- **Exercise data**:

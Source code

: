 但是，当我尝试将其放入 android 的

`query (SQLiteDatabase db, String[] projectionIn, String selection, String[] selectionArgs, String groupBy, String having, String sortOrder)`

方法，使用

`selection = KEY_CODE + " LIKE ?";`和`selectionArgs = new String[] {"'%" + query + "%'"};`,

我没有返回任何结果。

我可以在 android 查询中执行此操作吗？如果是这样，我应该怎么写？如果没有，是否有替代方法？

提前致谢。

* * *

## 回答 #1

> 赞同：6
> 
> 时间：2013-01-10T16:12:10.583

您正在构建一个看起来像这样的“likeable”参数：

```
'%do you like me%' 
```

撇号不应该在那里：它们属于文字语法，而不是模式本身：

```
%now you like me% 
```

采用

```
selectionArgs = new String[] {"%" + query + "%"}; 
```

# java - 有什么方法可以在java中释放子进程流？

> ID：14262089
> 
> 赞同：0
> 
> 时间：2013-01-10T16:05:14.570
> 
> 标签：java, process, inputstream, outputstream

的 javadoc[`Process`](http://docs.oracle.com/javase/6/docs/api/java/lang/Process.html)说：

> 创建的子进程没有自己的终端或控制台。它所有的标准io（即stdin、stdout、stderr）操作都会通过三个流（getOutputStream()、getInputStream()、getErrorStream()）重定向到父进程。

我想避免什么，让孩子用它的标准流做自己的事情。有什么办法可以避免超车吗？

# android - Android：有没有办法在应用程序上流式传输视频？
--
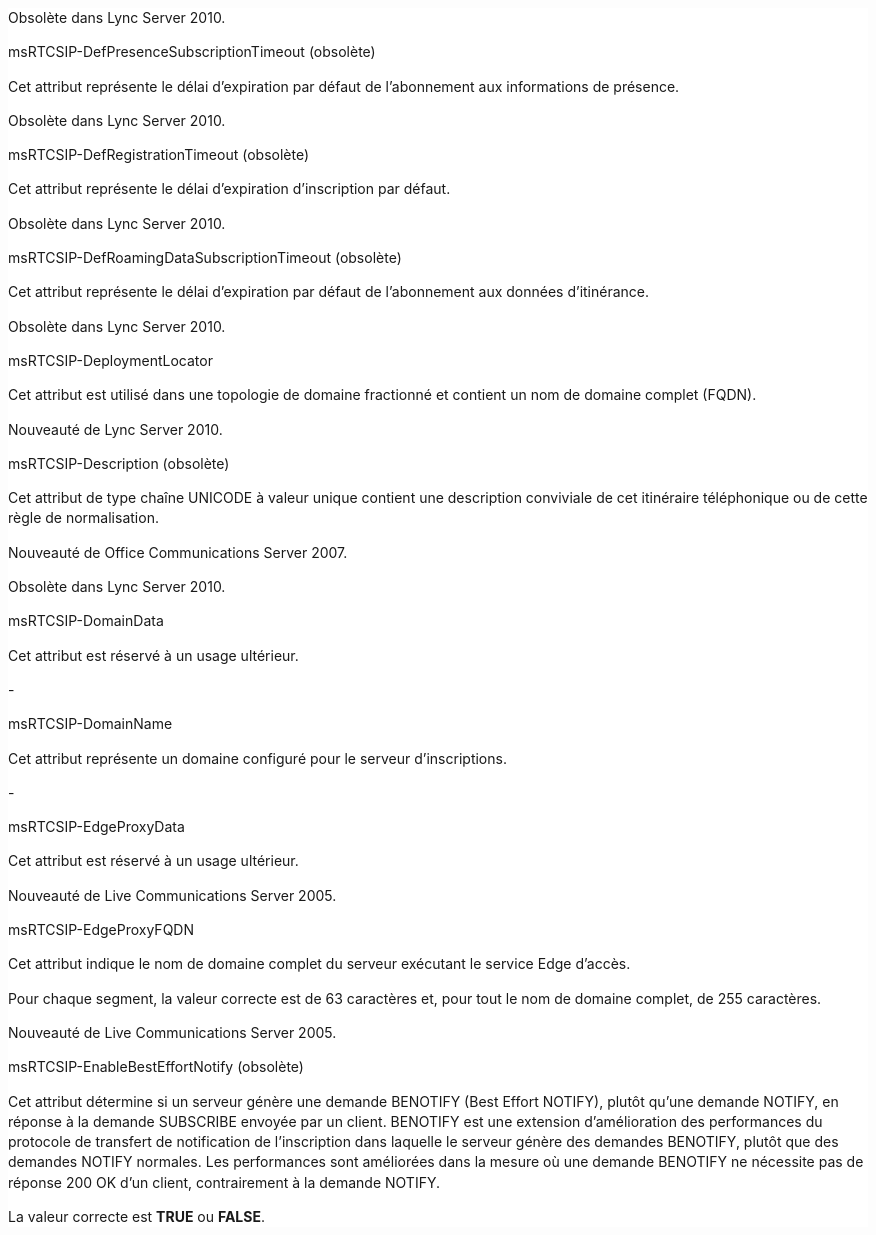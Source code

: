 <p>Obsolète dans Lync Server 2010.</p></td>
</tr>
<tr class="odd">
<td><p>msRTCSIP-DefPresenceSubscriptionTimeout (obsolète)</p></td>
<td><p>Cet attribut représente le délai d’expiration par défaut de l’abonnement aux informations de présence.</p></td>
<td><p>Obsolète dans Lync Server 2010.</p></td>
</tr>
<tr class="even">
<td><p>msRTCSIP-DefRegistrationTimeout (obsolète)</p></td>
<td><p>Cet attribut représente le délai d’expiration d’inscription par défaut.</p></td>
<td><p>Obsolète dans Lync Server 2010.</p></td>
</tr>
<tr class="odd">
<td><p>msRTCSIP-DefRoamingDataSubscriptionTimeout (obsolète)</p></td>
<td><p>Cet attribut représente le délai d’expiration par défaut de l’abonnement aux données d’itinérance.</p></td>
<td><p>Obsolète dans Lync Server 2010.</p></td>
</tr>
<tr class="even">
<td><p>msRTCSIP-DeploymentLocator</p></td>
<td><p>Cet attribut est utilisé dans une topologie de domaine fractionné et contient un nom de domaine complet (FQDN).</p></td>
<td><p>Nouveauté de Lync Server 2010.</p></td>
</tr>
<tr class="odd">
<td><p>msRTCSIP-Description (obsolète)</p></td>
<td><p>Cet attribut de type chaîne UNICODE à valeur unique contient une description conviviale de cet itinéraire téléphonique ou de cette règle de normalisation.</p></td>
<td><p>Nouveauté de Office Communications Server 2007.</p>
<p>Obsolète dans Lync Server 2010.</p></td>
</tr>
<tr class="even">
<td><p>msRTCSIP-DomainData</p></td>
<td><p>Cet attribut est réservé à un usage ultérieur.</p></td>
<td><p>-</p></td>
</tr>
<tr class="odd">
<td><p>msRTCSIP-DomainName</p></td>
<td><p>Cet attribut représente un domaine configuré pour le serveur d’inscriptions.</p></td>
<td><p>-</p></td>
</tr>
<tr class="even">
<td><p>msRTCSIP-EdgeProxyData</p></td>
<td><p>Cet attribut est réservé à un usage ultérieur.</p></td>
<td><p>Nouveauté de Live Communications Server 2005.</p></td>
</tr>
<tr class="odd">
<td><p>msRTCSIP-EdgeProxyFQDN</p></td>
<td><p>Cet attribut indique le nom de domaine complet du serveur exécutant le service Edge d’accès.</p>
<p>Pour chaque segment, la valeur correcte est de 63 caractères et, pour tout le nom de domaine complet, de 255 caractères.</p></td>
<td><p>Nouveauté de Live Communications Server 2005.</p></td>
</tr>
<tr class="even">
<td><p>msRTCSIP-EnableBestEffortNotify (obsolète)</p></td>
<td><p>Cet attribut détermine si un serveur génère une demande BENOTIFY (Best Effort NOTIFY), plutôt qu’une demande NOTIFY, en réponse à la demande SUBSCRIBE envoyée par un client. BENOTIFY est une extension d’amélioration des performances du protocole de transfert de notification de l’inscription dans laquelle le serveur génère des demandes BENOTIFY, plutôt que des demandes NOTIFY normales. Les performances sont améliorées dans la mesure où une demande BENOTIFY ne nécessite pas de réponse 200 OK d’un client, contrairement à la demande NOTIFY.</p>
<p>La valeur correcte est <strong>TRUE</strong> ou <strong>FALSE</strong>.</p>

- **Exercise requirements**: Show, from the entries above, every line that includes the string "défaut".

- **Written response**:
<td><p>Cet attribut représente le délai d’expiration par défaut de l’abonnement aux informations de présence.</p></td>
<td><p>Cet attribut représente le délai d’expiration d’inscription par défaut.</p></td>
<td><p>Cet attribut représente le délai d’expiration par défaut de l’abonnement aux données d’itinérance.</p></td>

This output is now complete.